The Dow Jones Industrial Average fell as much as 200 points on Tuesday as corporate earnings pessimism and a slowing global growth outlook from the International Monetary Fund added to investors’ wall of worry.
Wall Street analysts are expecting a less-than-stellar earnings season for the first quarter as big banks like J.P. Morgan and Bank of America are scheduled to kick off reporting on Friday. Investors are looking at a 4.3 percent year-over-year reduction in earnings growth, according to FactSet estimates.
Should those estimates hold up, it would represent the first profit reduction for the S&P 500 since the second quarter of 2016. With analysts expecting a decline in earnings, focus falls corporate guidance for the rest of the year, which could help temper any investor fears.
“Unless this quarter’s earnings are much worse than consensus, the more important thing will be the guidance,” said Cliff Corso, executive chairman of Insight North America.
“This year’s earnings are probably not a recipe for a blockbuster market return, but there is no viable alternative for investors,” Corso added.

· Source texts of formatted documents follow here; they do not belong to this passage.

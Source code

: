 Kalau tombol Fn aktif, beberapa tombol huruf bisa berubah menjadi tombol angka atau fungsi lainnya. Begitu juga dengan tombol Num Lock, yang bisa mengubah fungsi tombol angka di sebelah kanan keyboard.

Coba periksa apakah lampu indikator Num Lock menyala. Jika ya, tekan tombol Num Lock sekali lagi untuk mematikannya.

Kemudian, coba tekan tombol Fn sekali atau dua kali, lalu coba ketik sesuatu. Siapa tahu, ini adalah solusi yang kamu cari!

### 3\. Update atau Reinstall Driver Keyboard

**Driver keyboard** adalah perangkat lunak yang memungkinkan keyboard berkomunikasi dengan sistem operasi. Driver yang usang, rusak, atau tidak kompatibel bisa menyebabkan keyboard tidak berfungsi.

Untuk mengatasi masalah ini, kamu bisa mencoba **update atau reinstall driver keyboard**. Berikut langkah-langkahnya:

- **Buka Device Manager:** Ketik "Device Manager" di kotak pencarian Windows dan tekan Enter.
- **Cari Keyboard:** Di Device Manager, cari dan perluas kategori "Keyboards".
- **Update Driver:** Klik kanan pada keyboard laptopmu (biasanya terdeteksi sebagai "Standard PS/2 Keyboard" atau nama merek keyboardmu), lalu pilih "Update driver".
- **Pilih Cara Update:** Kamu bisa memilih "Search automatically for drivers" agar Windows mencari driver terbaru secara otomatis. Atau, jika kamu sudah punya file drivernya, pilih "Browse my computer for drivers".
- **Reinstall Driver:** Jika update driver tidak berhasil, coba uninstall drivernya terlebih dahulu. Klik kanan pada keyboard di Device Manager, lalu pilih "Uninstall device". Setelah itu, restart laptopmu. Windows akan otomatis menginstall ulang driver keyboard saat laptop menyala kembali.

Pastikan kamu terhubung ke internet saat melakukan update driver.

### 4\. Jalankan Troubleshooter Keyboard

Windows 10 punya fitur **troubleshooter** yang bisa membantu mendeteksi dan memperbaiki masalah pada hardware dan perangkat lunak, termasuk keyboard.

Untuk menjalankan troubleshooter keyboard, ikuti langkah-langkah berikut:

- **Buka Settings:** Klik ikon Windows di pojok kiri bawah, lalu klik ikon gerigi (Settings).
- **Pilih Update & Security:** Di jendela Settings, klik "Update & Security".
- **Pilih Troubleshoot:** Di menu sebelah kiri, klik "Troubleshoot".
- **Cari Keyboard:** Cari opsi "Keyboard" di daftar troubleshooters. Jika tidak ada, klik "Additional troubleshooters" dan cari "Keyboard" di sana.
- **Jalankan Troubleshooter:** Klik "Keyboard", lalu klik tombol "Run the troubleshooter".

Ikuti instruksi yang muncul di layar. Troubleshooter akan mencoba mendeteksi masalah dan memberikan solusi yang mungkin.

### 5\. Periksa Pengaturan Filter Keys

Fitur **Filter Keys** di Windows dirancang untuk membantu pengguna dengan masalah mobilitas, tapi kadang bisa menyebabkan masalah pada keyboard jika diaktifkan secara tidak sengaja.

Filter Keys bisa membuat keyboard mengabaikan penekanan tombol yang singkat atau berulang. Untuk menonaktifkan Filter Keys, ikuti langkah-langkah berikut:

IMF Cuts Global Growth Forecast
The IMF cuts its global growth forecast to the lowest level since the financial crisis, citing the impact of tariffs and a weak outlook for most developed markets. According to the IMF, the world economy will grow at a 3.3 percent pace, which is 0.2 percent lower versus the initial forecast in January.
“This is a delicate moment,” said IMF chief economist Gita Gopinath at a press briefing in Washington.
In addition, the global volume of trade in goods and services will increase 3.4 percent in 2019, which represents a drop from the 3.8 percent gain last year. The IMF, however, did mention that recent policy implementations like the U.S. Federal Reserve keeping interest rates steady are positive signs moving forward.
“Amid waning global growth momentum and limited policy space to combat downturns, avoiding policy missteps that could harm economic activity needs to be the main priority,” said the IMF.